● **Stored data**
---+---

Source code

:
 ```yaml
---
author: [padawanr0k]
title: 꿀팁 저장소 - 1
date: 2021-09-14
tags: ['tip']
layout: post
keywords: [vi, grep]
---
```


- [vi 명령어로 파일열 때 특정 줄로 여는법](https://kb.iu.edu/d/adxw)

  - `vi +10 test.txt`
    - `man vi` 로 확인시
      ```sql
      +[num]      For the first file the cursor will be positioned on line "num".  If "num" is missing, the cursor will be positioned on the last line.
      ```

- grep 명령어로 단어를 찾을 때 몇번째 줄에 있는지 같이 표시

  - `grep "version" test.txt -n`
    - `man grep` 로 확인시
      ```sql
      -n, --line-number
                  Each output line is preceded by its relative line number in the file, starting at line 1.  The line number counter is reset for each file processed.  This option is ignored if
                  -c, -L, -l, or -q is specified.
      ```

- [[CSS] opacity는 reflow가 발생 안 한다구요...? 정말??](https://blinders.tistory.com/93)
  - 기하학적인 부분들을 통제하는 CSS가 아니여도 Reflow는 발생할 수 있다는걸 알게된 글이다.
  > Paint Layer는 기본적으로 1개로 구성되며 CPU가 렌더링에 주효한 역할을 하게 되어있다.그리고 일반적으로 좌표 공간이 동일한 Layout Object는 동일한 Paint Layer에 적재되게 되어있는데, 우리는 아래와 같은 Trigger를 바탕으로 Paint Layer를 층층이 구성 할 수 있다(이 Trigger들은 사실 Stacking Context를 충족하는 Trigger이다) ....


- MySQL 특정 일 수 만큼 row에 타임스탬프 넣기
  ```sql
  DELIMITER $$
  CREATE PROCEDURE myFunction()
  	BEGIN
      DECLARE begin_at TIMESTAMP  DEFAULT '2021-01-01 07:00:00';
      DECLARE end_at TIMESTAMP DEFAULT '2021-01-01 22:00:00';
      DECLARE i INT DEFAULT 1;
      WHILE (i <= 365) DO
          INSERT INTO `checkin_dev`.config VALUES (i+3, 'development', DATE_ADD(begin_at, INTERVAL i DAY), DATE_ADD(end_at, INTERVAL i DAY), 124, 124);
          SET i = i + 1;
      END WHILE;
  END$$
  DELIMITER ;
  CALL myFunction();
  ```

---+---

● **WHAT THE TASK REQUIRES**
Reproduce each line above without any alteration.

● **THE ANSWER**
Source code

:
 ```yaml
---
author: [padawanr0k]
title: 꿀팁 저장소 - 1
date: 2021-09-14
tags: ['tip']
layout: post
keywords: [vi, grep]
---
```


- [vi 명령어로 파일열 때 특정 줄로 여는법](https://kb.iu.edu/d/adxw)

  - `vi +10 test.txt`
    - `man vi` 로 확인시
      ```sql
      +[num]      For the first file the cursor will be positioned on line "num".  If "num" is missing, the cursor will be positioned on the last line.
      ```

- grep 명령어로 단어를 찾을 때 몇번째 줄에 있는지 같이 표시

  - `grep "version" test.txt -n`
    - `man grep` 로 확인시
      ```sql
      -n, --line-number
                  Each output line is preceded by its relative line number in the file, starting at line 1.  The line number counter is reset for each file processed.  This option is ignored if
                  -c, -L, -l, or -q is specified.
      ```

- [[CSS] opacity는 reflow가 발생 안 한다구요...? 정말??](https://blinders.tistory.com/93)
  - 기하학적인 부분들을 통제하는 CSS가 아니여도 Reflow는 발생할 수 있다는걸 알게된 글이다.
  > Paint Layer는 기본적으로 1개로 구성되며 CPU가 렌더링에 주효한 역할을 하게 되어있다.그리고 일반적으로 좌표 공간이 동일한 Layout Object는 동일한 Paint Layer에 적재되게 되어있는데, 우리는 아래와 같은 Trigger를 바탕으로 Paint Layer를 층층이 구성 할 수 있다(이 Trigger들은 사실 Stacking Context를 충족하는 Trigger이다) ....


- MySQL 특정 일 수 만큼 row에 타임스탬프 넣기
  ```sql
  DELIMITER $$
  CREATE PROCEDURE myFunction()
  	BEGIN
      DECLARE begin_at TIMESTAMP  DEFAULT '2021-01-01 07:00:00';
      DECLARE end_at TIMESTAMP DEFAULT '2021-01-01 22:00:00';
      DECLARE i INT DEFAULT 1;
      WHILE (i <= 365) DO
          INSERT INTO `checkin_dev`.config VALUES (i+3, 'development', DATE_ADD(begin_at, INTERVAL i DAY), DATE_ADD(end_at, INTERVAL i DAY), 124, 124);
          SET i = i + 1;
      END WHILE;
  END$$
  DELIMITER ;
  CALL myFunction();
  ```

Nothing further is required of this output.